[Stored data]
§
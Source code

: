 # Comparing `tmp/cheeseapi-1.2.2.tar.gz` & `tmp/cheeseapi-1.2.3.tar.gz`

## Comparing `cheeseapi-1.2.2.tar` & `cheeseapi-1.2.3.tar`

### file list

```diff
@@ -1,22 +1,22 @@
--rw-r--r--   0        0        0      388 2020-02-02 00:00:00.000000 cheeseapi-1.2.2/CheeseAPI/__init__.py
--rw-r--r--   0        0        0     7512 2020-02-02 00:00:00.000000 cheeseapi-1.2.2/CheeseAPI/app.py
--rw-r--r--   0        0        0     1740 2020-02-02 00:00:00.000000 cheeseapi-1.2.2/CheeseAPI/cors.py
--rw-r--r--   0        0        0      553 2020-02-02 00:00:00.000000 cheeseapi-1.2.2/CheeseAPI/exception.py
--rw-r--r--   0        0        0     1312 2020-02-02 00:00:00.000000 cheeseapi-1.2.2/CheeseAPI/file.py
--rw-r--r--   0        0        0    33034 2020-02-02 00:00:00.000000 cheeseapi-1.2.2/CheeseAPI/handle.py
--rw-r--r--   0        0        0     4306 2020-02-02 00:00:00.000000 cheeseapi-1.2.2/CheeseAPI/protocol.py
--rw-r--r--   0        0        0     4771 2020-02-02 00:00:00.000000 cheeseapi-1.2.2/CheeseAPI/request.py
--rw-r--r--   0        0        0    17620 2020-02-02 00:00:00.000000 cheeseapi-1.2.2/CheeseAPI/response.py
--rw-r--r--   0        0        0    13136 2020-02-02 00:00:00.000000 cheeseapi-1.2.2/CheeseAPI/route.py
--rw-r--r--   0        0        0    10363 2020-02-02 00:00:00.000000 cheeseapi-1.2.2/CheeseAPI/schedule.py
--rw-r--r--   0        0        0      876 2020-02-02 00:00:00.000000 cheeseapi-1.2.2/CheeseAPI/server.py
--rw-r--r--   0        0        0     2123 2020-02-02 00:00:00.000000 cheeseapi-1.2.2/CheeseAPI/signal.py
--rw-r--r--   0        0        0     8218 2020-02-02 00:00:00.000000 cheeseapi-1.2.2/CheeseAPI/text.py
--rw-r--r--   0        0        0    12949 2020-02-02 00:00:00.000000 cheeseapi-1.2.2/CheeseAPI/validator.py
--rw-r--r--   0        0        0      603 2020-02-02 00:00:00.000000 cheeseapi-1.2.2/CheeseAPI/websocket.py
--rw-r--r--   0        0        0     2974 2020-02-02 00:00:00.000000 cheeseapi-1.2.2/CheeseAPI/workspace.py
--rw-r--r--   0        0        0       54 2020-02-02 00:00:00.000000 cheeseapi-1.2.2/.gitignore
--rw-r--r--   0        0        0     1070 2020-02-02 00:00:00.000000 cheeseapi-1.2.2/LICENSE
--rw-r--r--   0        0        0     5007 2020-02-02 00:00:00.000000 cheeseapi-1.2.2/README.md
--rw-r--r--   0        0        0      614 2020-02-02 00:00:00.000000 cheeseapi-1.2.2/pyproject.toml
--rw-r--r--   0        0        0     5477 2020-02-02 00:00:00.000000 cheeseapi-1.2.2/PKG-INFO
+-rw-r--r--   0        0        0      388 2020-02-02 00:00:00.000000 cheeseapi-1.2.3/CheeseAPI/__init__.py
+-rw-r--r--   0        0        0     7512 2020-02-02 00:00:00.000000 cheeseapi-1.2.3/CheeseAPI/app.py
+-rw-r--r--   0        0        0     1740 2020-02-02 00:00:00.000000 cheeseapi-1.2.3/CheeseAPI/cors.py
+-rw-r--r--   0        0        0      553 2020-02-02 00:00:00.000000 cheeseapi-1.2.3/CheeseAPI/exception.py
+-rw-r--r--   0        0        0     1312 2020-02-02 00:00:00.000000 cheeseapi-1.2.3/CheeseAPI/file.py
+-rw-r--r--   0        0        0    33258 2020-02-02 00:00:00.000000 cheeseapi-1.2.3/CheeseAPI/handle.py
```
§
[Activity]
Above are the entries; copy out every line among them that contains the word "handle".

[The completed task]
--rw-r--r--   0        0        0    33034 2020-02-02 00:00:00.000000 cheeseapi-1.2.2/CheeseAPI/handle.py
+-rw-r--r--   0        0        0    33258 2020-02-02 00:00:00.000000 cheeseapi-1.2.3/CheeseAPI/handle.py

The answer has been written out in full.